* [Exercise] Every line with the string "Distance" in it belongs in your answer, so copy them all from the data.

* [Source material]

[Start of Attachment]

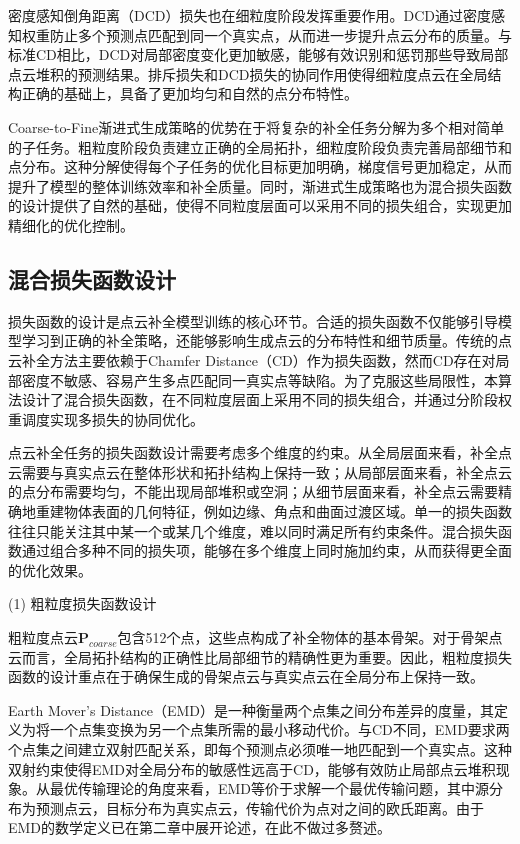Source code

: 密度感知倒角距离（DCD）损失也在细粒度阶段发挥重要作用。DCD通过密度感知权重防止多个预测点匹配到同一个真实点，从而进一步提升点云分布的质量。与标准CD相比，DCD对局部密度变化更加敏感，能够有效识别和惩罚那些导致局部点云堆积的预测结果。排斥损失和DCD损失的协同作用使得细粒度点云在全局结构正确的基础上，具备了更加均匀和自然的点分布特性。

Coarse-to-Fine渐进式生成策略的优势在于将复杂的补全任务分解为多个相对简单的子任务。粗粒度阶段负责建立正确的全局拓扑，细粒度阶段负责完善局部细节和点分布。这种分解使得每个子任务的优化目标更加明确，梯度信号更加稳定，从而提升了模型的整体训练效率和补全质量。同时，渐进式生成策略也为混合损失函数的设计提供了自然的基础，使得不同粒度层面可以采用不同的损失组合，实现更加精细化的优化控制。

\subsection{混合损失函数设计}

损失函数的设计是点云补全模型训练的核心环节。合适的损失函数不仅能够引导模型学习到正确的补全策略，还能够影响生成点云的分布特性和细节质量。传统的点云补全方法主要依赖于Chamfer Distance（CD）作为损失函数，然而CD存在对局部密度不敏感、容易产生多点匹配同一真实点等缺陷\cite{wu2021densityaware}。为了克服这些局限性，本算法设计了混合损失函数，在不同粒度层面上采用不同的损失组合，并通过分阶段权重调度实现多损失的协同优化。

点云补全任务的损失函数设计需要考虑多个维度的约束。从全局层面来看，补全点云需要与真实点云在整体形状和拓扑结构上保持一致；从局部层面来看，补全点云的点分布需要均匀，不能出现局部堆积或空洞；从细节层面来看，补全点云需要精确地重建物体表面的几何特征，例如边缘、角点和曲面过渡区域。单一的损失函数往往只能关注其中某一个或某几个维度，难以同时满足所有约束条件。混合损失函数通过组合多种不同的损失项，能够在多个维度上同时施加约束，从而获得更全面的优化效果。

(1) 粗粒度损失函数设计

粗粒度点云$\mathbf{P}_{coarse}$包含512个点，这些点构成了补全物体的基本骨架。对于骨架点云而言，全局拓扑结构的正确性比局部细节的精确性更为重要。因此，粗粒度损失函数的设计重点在于确保生成的骨架点云与真实点云在全局分布上保持一致。

Earth Mover's Distance（EMD）是一种衡量两个点集之间分布差异的度量，其定义为将一个点集变换为另一个点集所需的最小移动代价。与CD不同，EMD要求两个点集之间建立双射匹配关系，即每个预测点必须唯一地匹配到一个真实点。这种双射约束使得EMD对全局分布的敏感性远高于CD，能够有效防止局部点云堆积现象。从最优传输理论的角度来看，EMD等价于求解一个最优传输问题，其中源分布为预测点云，目标分布为真实点云，传输代价为点对之间的欧氏距离。由于EMD的数学定义已在第二章中展开论述，在此不做过多赘述。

[End of Attachment]

* [Task answer]
损失函数的设计是点云补全模型训练的核心环节。合适的损失函数不仅能够引导模型学习到正确的补全策略，还能够影响生成点云的分布特性和细节质量。传统的点云补全方法主要依赖于Chamfer Distance（CD）作为损失函数，然而CD存在对局部密度不敏感、容易产生多点匹配同一真实点等缺陷\cite{wu2021densityaware}。为了克服这些局限性，本算法设计了混合损失函数，在不同粒度层面上采用不同的损失组合，并通过分阶段权重调度实现多损失的协同优化。
Earth Mover's Distance（EMD）是一种衡量两个点集之间分布差异的度量，其定义为将一个点集变换为另一个点集所需的最小移动代价。与CD不同，EMD要求两个点集之间建立双射匹配关系，即每个预测点必须唯一地匹配到一个真实点。这种双射约束使得EMD对全局分布的敏感性远高于CD，能够有效防止局部点云堆积现象。从最优传输理论的角度来看，EMD等价于求解一个最优传输问题，其中源分布为预测点云，目标分布为真实点云，传输代价为点对之间的欧氏距离。由于EMD的数学定义已在第二章中展开论述，在此不做过多赘述。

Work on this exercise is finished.